Celebrating their 10th birthday, Canadian indie-pop act Stars are proving that their success hasn’t been a fluke. Currently based in Montreal, Stars—a four-man, one-woman act—recently released their fifth full-length album, The Five Ghosts, the band’s first release on its own label, Soft Revolution. After a summer-long tour testing and eventually promoting the new songs, Stars is getting ready for a tour-ending show in Montreal this Saturday.
Stars albums have frequently been marked with very emotional lyrics on love and death. Evan Cranley, the band’s bassist and guitarist, explains that while past albums have also dealt with these kinds of lyrical themes, their newest release is especially rooted in personal expression.
“I think that all five of us have been through a lot personally and spiritually over the last two years, three years in our lives,” Cranley says. “What the music sounds like and talks about is definitely personal experiences. The last two or three years have been the biggest kind of growth in a sense as people.”
Though past successes—2004’s Set Yourself on Fire and 2007’s In Our Bedroom After the War dealt with similar ideas, Cranley feels that there’s a stronger connection to the lyrical themes on The Five Ghosts.
“The older you get, you tend to reflect more and maybe relate more with your personal experiences,” he says. “I think we’ve just gotten deeper in touch with the subject matter we’ve always talked about.”
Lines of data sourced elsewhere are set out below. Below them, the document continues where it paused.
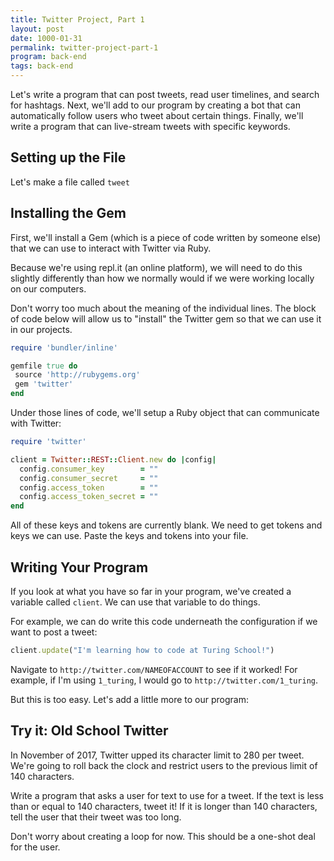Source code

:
```yaml
---
title: Twitter Project, Part 1
layout: post
date: 1000-01-31
permalink: twitter-project-part-1
program: back-end
tags: back-end
---
```


Let's write a program that can post tweets, read user timelines, and search for hashtags. Next, we'll add to our program by creating a bot that can automatically follow users who tweet about certain things. Finally, we'll write a program that can live-stream tweets with specific keywords.

## Setting up the File

Let's make a file called `tweet`

## Installing the Gem

First, we'll install a Gem (which is a piece of code written by someone else) that we can use to interact with Twitter via Ruby.

Because we're using repl.it (an online platform), we will need to do this slightly differently than how we normally would if we were working locally on our computers. 

Don't worry too much about the meaning of the individual lines. The block of code below will allow us to "install" the Twitter gem so that we can use it in our projects. 

```ruby
require 'bundler/inline'

gemfile true do
 source 'http://rubygems.org'
 gem 'twitter'
end
```

Under those lines of code, we'll setup a Ruby object that can communicate with Twitter:

```ruby
require 'twitter'

client = Twitter::REST::Client.new do |config|
  config.consumer_key        = ""
  config.consumer_secret     = ""
  config.access_token        = ""
  config.access_token_secret = ""
end
```

All of these keys and tokens are currently blank. We need to get tokens and keys we can use. Paste the keys and tokens into your file. 

## Writing Your Program

If you look at what you have so far in your program, we've created a variable called `client`. We can use that variable to do things. 

For example, we can do write this code underneath the configuration if we want to post a tweet:

```ruby
client.update("I'm learning how to code at Turing School!")
```

Navigate to `http://twitter.com/NAMEOFACCOUNT` to see if it worked! For example, if I'm using `1_turing`, I would go to `http://twitter.com/1_turing`. 

But this is too easy. Let's add a little more to our program:

<div class="try-it">
<h2>Try it: Old School Twitter</h2>
<p>In November of 2017, Twitter upped its character limit to 280 per tweet. We're going to roll back the clock and restrict users to the previous limit of 140 characters.</p>
<p>
  Write a program that asks a user for text to use for a tweet. If the text is less than or equal to 140 characters, tweet it! If it is longer than 140 characters, tell the user that their tweet was too long.
</p>

<p>Don't worry about creating a loop for now. This should be a one-shot deal for the user.</p>
</div>
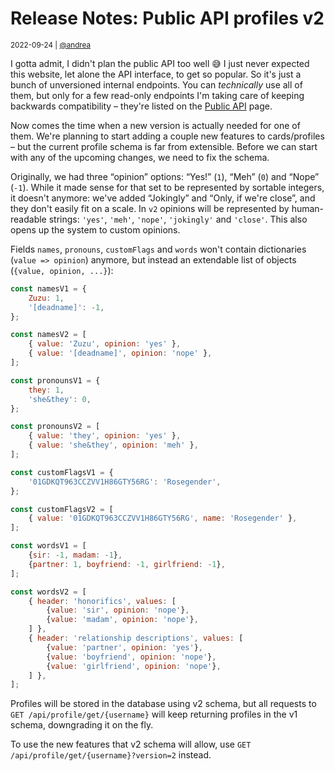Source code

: # Release Notes: Public API profiles v2

<small>2022-09-24 | [@andrea](/@andrea)</small>

I gotta admit, I didn't plan the public API too well 😅
I just never expected this website, let alone the API interface, to get so popular.
So it's just a bunch of unversioned internal endpoints.
You can _technically_ use all of them, but only for a few read-only endpoints
I'm taking care of keeping backwards compatibility – they're listed on the [Public API](/api) page.

Now comes the time when a new version is actually needed for one of them.
We're planning to start adding a couple new features to cards/profiles –
but the current profile schema is far from extensible.
Before we can start with any of the upcoming changes,
we need to fix the schema.

Originally, we had three “opinion” options: “Yes!” (`1`), “Meh” (`0`) and “Nope” (`-1`).
While it made sense for that set to be represented by sortable integers, it doesn't anymore:
we've added “Jokingly” and “Only, if we're close”, and they don't easily fit on a scale.
In `v2` opinions will be represented by human-readable strings: `'yes'`, `'meh'`, `'nope'`, `'jokingly'` and `'close'`.
This also opens up the system to custom opinions.

Fields `names`, `pronouns`, `customFlags` and `words` won't contain dictionaries (`value => opinion`) anymore,
but instead an extendable list of objects (`{value, opinion, ...}`):

```js
const namesV1 = {
    Zuzu: 1,
    '[deadname]': -1,
};

const namesV2 = [
    { value: 'Zuzu', opinion: 'yes' },
    { value: '[deadname]', opinion: 'nope' },
];
```

```js
const pronounsV1 = {
    they: 1,
    'she&they': 0,
};

const pronounsV2 = [
    { value: 'they', opinion: 'yes' },
    { value: 'she&they', opinion: 'meh' },
];
```

```js
const customFlagsV1 = {
    '01GDKQT963CCZVV1H86GTY56RG': 'Rosegender',
};

const customFlagsV2 = [
    { value: '01GDKQT963CCZVV1H86GTY56RG', name: 'Rosegender' },
];
```

```js
const wordsV1 = [
    {sir: -1, madam: -1},
    {partner: 1, boyfriend: -1, girlfriend: -1},
];

const wordsV2 = [
    { header: 'honorifics', values: [
        {value: 'sir', opinion: 'nope'},
        {value: 'madam', opinion: 'nope'},
    ] },
    { header: 'relationship descriptions', values: [
        {value: 'partner', opinion: 'yes'},
        {value: 'boyfriend', opinion: 'nope'},
        {value: 'girlfriend', opinion: 'nope'},
    ] },
];
```

Profiles will be stored in the database using v2 schema, but all requests to `GET /api/profile/get/{username}`
will keep returning profiles in the v1 schema, downgrading it on the fly.

To use the new features that v2 schema will allow, use `GET /api/profile/get/{username}?version=2` instead.
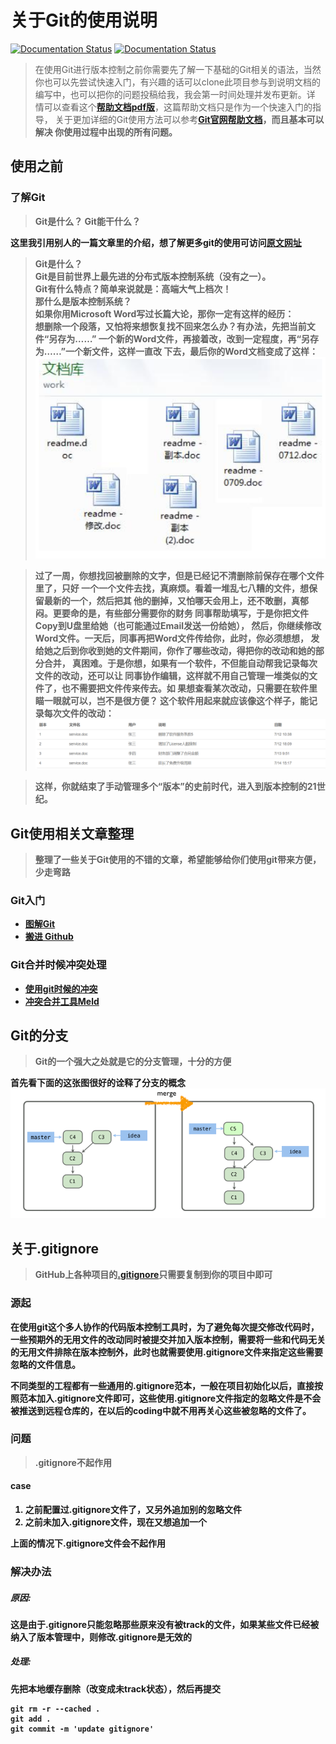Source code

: # 关于Git的使用说明
[![Documentation Status](https://img.shields.io/badge/帮助文档-PDF-brightgreen.svg)](http://192.168.0.147:3000/test/FirstTestRepos/src/master/help-gogs.pdf) [![Documentation Status](https://img.shields.io/badge/帮助文档-Git官网-brightgreen.svg)](https://git-scm.com/book/zh/v2)
> 在使用Git进行版本控制之前你需要先了解一下基础的Git相关的语法，当然
你也可以先尝试快速入门，有兴趣的话可以clone此项目参与到说明文档的
编写中，也可以把你的问题投稿给我，我会第一时间处理并发布更新。详
情可以查看这个<strong>[帮助文档pdf版](http://192.168.0.147:3000/test/FirstTestRepos/src/master/help-gogs.pdf)</strong>，这篇帮助文档只是作为一个快速入门的指导，
关于更加详细的Git使用方法可以参考<strong>[Git官网帮助文档](https://git-scm.com/book/zh/v2)<strong>，而且基本可以解决
你使用过程中出现的所有问题。

## 使用之前
### 了解Git
> Git是什么？ Git能干什么？

这里我引用别人的一篇文章里的介绍，想了解更多git的使用可访问<strong>[原文网址](https://www.liaoxuefeng.com/wiki/0013739516305929606dd18361248578c67b8067c8c017b000/001373962845513aefd77a99f4145f0a2c7a7ca057e7570000)<strong>
> Git是什么？<br/>
Git是目前世界上最先进的分布式版本控制系统（没有之一）。<br/>
Git有什么特点？简单来说就是：高端大气上档次！<br/>
那什么是版本控制系统？<br/>
如果你用Microsoft Word写过长篇大论，那你一定有这样的经历：<br/>
想删除一个段落，又怕将来想恢复找不回来怎么办？有办法，先把当前文件“另存为……”
一个新的Word文件，再接着改，改到一定程度，再“另存为……”一个新文件，这样一直改
下去，最后你的Word文档变成了这样：<br/>
![img1](./img/1.png)

> 过了一周，你想找回被删除的文字，但是已经记不清删除前保存在哪个文件里了，只好
一个一个文件去找，真麻烦。看着一堆乱七八糟的文件，想保留最新的一个，然后把其
他的删掉，又怕哪天会用上，还不敢删，真郁闷。更要命的是，有些部分需要你的财务
同事帮助填写，于是你把文件Copy到U盘里给她（也可能通过Email发送一份给她），
然后，你继续修改Word文件。一天后，同事再把Word文件传给你，此时，你必须想想，
发给她之后到你收到她的文件期间，你作了哪些改动，得把你的改动和她的部分合并，
真困难。于是你想，如果有一个软件，不但能自动帮我记录每次文件的改动，还可以让
同事协作编辑，这样就不用自己管理一堆类似的文件了，也不需要把文件传来传去。如
果想查看某次改动，只需要在软件里瞄一眼就可以，岂不是很方便？
> 这个软件用起来就应该像这个样子，能记录每次文件的改动：<br/>
![img2](./img/2.png)

> 这样，你就结束了手动管理多个“版本”的史前时代，进入到版本控制的21世纪。

## Git使用相关文章整理
> 整理了一些关于Git使用的不错的文章，希望能够给你们使用git带来方便，少走弯路

### Git入门
* **[图解Git](http://marklodato.github.io/visual-git-guide/index-zh-cn.html)**
* **[搬进 Github](http://gitbeijing.com/)**

### Git合并时候冲突处理
* **[使用git时候的冲突](https://lrita.github.io/2017/05/14/use-meld-as-git-tool/?hmsr=toutiao.io&utm_medium=toutiao.io&utm_source=toutiao.io)**
* **[冲突合并工具Meld](http://meldmerge.org/)**

## Git的分支
> Git的一个强大之处就是它的分支管理，十分的方便

首先看下面的这张图很好的诠释了分支的概念![merge1](./img/merge1.png)
## 关于.gitignore
> **GitHub上各种项目的[.gitignore](https://github.com/RechoLee/gitignore)只需要复制到你的项目中即可**

### 源起
在使用git这个多人协作的代码版本控制工具时，为了避免每次提交修改代码时，一些预期外的无用文件的改动同时被提交并加入版本控制，需要将一些和代码无关的无用文件排除在版本控制外，此时也就需要使用.gitignore文件来指定这些需要忽略的文件信息。

不同类型的工程都有一些通用的.gitignore范本，一般在项目初始化以后，直接按照范本加入.gitignore文件即可，这些使用.gitignore文件指定的忽略文件是不会被推送到远程仓库的，在以后的coding中就不用再关心这些被忽略的文件了。
### 问题
> .gitignore不起作用

#### case
1. 之前配置过.gitignore文件了，又另外追加别的忽略文件
2. 之前未加入.gitignore文件，现在又想追加一个

**上面的情况下.gitignore文件会不起作用**
### 解决办法
##### 原因:
这是由于.gitignore只能忽略那些原来没有被track的文件，如果某些文件已经被纳入了版本管理中，则修改.gitignore是无效的

##### 处理:
先把本地缓存删除（改变成未track状态），然后再提交
``` git
git rm -r --cached .
git add .
git commit -m 'update gitignore'
```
Similarly, the band’s sound can be tracked over time and the newest album demonstrates some key aural transitions in Stars. Cranley says that In Our Bedroom After the War was more of a “celebratory rock record,” while the band tried to use more synthesizers on the new record to achieve a somewhat darker feeling.
“It might seem like small differences to people who have listened to our catalogue, but I mean I always try to push something that hasn’t been pushed before,” Cranley says. “I think this time it was important that we push the synths a little bit more, and it was almost an intent to be a little colder.
Cranley feels that the band was able to push themselves to new areas of creativity by surrounding themselves with less familiar equipment.
“I think [unfamiliarity] really offsets the lyrical content as well with the synths,” he says. “So it was all very on purpose; we tend to be quite calculated in how we do things.”
With this being the first album released on Stars’ own label, Cranley says that a lot of their friends and peers have been impressed by the band’s initiative to launch themselves, but not much has changed in the way the band produces music.
“We just kind of curated this home for ourselves and hopefully it’s a place where we can keep putting out Stars records for a long time,” Cranley says. “Its purely a business decision and also kind of an aesthetic imprint as well. I think Stars records—they way they sound, the way they look, they way they’re performed live—will only happen on the imprint that we made.”
As former members of the Toronto supergroup Broken Social Scene, Stars are no strangers to working with their friends on projects and invited Apostle of Hustle’s frontman Andrew Whiteman to work on what is his second Stars album.-
“Inviting Andrew Whiteman to play was really a no-brainer, because the five of us are tremendous fans of how he approaches the instrument,” Cranley says. “I just think he added little flavours here and there that really brought the songs to another level.”
“As far as musical community is concerned,” Cranley says, “I’m friends with a lot of musicians here and I find that community in music is really important because it helps to push one another creatively, and maybe business wise, because it’s nice to have a support system of people that are doing the same things that you do.”
Further considering the effects of personal lives on music, Cranley and singer/guitarist Amy Millan are expecting a baby and says the arrival will definitely change the way the band operates and the sound of their music.
“I think just your whole outlook on life will change, so it has to musically,” he says. “I don’t know how it will change yet. I suspect I’ll take things a lot more seriously … or maybe I won’t, I don’t know. The roads are going to change, physically—there’ll have to be nannies and different ways of travelling, but you can’t stop doing what you love, and I think that’s important.”
“And artistically who knows,” he adds. “It will definitely influence what we do on the next record, which we’ll hopefully start doing early in the new year.”
For the last show of the tour, Cranley is very excited to be playing in Montreal.
“I’ve always used the city as a texture and an inspiring place to fuel me and I know other people in the band really like to write and create here, it’s a special place,” he says.
Cranley added that unlike previous shows showcasing the new album, he expects this Saturday’s performance to be a “real celebration of our catalogue and the last 10, 11 years of the band.”
“It’s my favourite place to play in the world,” he says. “I can’t wait.”
Stars plays Metropolis Saturday, December 4. Tickets are $28.